## [Work request]
Going through the data below, copy out each line where the word "inscription" shows up.

## [Dataset items]

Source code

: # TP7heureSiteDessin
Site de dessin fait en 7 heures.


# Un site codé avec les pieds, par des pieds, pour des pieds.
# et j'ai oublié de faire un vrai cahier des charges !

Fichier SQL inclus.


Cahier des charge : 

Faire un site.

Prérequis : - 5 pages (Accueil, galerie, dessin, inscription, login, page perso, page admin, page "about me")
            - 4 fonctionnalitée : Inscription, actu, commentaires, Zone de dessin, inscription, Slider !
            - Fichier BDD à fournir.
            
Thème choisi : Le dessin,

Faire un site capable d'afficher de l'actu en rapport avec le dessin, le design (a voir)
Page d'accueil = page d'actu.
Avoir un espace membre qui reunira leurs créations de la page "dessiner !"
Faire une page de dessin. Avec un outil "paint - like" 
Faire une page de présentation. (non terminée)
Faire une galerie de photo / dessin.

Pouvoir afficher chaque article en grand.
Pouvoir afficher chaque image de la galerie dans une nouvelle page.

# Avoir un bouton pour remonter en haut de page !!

## [Solution for this exercise]
Prérequis : - 5 pages (Accueil, galerie, dessin, inscription, login, page perso, page admin, page "about me")
            - 4 fonctionnalitée : Inscription, actu, commentaires, Zone de dessin, inscription, Slider !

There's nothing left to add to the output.